In his seminal 1956 essay “The Legacy of Jackson Pollock,” Allan Kaprow praises Pollock’s use of everyday materials, noting that his “so-called dance of dripping” is ultimately more interesting and influential than his canvases themselves. “Pollock, as I see him,” writes Kaprow, “left us at the point where we must become preoccupied with and even dazzled by the space and objects of our everyday life. . . . Not satisfied with the suggestion through paint of our other senses, we shall utilize the specific substances of sight, sound, movements, people, odors, touch.” More than fifty years later, these ideas resonate in the feverish videos of Brooklyn-based artist Alex Hubbard, who assembles, manipulates, and ultimately destroys elaborate painterly surfaces made from everyday objects.

In the five videos that comprised the bulk of his first New York solo show, Hubbard uses flowers, balloons, plastic letters, and other mundane things in bizarre, at times aggressive ways, calling attention to their purpose and altering them through a series of vaudevillian maneuvers. Each video is shot from overhead in a single take, delineating a flat surface against which the drama unfolds. The fast-moving Cinéopolis, 2007, depicts the tarring and feathering of a projector screen lying on the floor. Shiny Mylar balloons billow over the screen, only to be deflated by a blowtorch; tar pours over the entire tableau; pillows are cut open so that their feathers flurry around, and finally the pictured screen rolls partially shut.

Though the link to Kaprow (whose work was once described by Susan Sontag as “animated collage”) is palpable, Hubbard’s videos also evoke a handful of other artists. Stuart Sherman, William Wegman, Bas Jan Ader, and Roman Signer all come to mind, for their experimental use of humor, bathos, and suspense. However, Hubbard’s work is most in sync with Ader’s slapstick film performances, which tend to end abruptly in humorously disastrous ways. Hubbard raises the comic ante by peppering the diegetic clamor with popping, buzzing sound effects to confuse what we see and hear. Moreover, by creating a short script and allowing for some unscripted divergence, he creates works that fall somewhere between Jackass and legerdemain.

Hubbard also presented two untitled abstract paintings and a collage, all of which appeared as codas to the videos.

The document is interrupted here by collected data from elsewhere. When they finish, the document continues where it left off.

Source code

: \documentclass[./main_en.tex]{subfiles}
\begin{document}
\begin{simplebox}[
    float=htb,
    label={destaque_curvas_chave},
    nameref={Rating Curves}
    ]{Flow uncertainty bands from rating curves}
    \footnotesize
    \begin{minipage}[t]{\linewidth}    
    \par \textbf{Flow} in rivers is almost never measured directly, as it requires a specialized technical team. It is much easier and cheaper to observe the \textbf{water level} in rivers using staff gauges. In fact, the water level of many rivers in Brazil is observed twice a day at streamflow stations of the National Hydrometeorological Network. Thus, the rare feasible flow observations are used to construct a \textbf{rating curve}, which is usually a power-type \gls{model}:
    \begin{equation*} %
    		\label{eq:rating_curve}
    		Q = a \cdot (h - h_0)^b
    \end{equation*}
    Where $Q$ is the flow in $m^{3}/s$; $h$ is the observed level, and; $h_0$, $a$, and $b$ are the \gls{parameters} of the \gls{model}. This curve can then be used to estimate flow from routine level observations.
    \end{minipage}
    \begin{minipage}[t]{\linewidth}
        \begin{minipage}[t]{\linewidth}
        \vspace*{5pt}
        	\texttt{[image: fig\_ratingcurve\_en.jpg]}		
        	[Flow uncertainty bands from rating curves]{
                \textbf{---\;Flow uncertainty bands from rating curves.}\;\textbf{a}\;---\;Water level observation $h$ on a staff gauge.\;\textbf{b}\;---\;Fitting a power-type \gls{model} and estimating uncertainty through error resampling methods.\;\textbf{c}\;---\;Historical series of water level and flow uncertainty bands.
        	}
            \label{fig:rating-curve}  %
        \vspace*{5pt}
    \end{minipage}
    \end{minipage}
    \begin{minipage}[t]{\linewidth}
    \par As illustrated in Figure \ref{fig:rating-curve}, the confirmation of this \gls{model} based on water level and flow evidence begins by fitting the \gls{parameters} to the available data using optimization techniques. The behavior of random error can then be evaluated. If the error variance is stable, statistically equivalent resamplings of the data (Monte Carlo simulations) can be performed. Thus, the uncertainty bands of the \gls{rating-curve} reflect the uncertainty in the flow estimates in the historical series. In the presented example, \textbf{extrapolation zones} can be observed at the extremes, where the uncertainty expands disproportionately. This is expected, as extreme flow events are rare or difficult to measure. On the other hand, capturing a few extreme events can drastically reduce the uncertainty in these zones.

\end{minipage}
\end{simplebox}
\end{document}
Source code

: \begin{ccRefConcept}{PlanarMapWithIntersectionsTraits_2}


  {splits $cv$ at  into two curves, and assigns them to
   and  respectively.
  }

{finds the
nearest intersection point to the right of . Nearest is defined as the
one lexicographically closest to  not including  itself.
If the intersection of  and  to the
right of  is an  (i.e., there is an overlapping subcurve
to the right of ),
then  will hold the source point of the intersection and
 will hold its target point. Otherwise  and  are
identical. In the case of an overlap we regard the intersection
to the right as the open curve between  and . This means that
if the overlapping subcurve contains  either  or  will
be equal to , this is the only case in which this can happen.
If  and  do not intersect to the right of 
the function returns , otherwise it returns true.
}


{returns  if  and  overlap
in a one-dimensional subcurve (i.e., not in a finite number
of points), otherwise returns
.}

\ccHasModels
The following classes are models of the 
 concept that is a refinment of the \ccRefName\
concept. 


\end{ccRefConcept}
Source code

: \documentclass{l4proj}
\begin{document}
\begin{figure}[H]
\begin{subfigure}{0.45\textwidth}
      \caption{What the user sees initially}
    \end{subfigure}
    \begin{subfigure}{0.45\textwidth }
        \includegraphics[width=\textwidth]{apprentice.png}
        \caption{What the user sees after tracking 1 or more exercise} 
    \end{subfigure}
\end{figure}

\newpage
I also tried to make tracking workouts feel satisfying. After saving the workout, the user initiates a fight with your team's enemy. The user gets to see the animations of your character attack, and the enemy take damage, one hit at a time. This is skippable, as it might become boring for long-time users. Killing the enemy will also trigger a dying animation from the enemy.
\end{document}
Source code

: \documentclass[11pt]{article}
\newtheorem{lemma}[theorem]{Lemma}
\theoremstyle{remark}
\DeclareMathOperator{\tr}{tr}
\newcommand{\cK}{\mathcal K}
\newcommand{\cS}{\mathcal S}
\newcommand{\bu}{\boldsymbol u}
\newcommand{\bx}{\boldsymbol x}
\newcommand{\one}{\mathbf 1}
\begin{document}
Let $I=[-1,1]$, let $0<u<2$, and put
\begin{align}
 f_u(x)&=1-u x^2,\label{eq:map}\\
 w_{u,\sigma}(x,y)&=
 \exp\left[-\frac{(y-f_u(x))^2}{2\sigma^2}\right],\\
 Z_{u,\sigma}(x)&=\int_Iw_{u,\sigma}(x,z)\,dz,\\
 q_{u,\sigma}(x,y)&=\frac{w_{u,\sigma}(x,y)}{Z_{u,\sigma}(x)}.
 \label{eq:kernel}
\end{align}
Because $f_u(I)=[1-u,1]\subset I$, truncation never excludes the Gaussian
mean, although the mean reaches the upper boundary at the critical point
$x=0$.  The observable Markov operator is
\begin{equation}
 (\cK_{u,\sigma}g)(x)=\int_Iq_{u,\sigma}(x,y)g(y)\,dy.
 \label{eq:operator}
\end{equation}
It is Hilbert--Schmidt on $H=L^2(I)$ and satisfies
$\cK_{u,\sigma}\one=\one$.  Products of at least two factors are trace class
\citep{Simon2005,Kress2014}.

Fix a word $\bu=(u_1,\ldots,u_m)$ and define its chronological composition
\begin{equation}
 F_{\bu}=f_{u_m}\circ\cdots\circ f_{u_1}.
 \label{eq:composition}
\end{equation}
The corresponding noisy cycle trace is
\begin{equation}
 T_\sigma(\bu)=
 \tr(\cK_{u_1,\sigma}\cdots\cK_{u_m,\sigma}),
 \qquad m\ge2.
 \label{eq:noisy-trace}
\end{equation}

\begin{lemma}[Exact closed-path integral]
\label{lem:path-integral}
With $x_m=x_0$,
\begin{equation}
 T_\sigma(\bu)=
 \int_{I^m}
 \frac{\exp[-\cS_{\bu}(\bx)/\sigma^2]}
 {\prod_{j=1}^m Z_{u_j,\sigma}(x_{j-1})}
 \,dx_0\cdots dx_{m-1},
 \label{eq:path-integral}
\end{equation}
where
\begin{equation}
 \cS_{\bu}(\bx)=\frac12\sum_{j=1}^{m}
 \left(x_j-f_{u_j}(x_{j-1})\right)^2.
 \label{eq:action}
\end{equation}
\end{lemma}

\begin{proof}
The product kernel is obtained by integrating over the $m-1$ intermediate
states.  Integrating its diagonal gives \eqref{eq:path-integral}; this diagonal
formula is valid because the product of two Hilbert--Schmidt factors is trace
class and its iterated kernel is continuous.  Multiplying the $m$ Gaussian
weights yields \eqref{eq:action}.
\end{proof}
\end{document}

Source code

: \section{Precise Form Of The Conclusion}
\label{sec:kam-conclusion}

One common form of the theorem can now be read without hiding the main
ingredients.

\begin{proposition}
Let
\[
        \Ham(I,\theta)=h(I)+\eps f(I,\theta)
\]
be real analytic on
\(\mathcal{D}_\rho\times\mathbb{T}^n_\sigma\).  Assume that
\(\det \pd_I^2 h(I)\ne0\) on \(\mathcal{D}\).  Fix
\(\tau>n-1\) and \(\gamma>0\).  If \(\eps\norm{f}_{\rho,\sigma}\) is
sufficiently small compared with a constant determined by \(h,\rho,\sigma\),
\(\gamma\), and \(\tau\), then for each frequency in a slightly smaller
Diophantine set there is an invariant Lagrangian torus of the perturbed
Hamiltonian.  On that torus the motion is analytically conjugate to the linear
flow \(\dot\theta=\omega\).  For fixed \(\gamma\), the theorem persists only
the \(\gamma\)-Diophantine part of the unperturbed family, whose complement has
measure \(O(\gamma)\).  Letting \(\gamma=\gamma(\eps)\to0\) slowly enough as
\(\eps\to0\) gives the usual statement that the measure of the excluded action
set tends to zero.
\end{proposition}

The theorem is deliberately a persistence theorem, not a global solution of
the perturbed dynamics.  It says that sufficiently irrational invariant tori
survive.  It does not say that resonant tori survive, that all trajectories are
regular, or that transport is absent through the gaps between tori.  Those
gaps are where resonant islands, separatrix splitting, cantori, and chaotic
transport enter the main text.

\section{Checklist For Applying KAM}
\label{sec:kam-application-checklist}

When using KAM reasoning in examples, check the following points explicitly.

A deflated, tortured balloon, ostensibly a remnant from Cinéopolis, affixed to the collage, seemed to symbolize other sad objects in the videos that are eventually nullified or swept away. Hubbard’s unremitting stockpiling and effacement in these works gave the show a caustic, endgame-like spirit. While he displays an appetite for destruction, his visually seductive videos trump entropy with action. All is energetic and in constant motion, and a few fleeting scenes are remarkably beautiful in their colorful density. These moments occur through particularly strange and deadpan maneuvers such as the blowtorching of birthday balloons and the saran-wrapping of pink plastic letters, and through the series title, “The Collapse of the Expanded Field.” Still, it’s hard not to think of the final resting place of Hubbard’s objects, the landfill. His work turns on this paradox—so funny it’s sad and so sad it’s funny—and it is this contradiction that allows some existential truth and gravitas to seep in.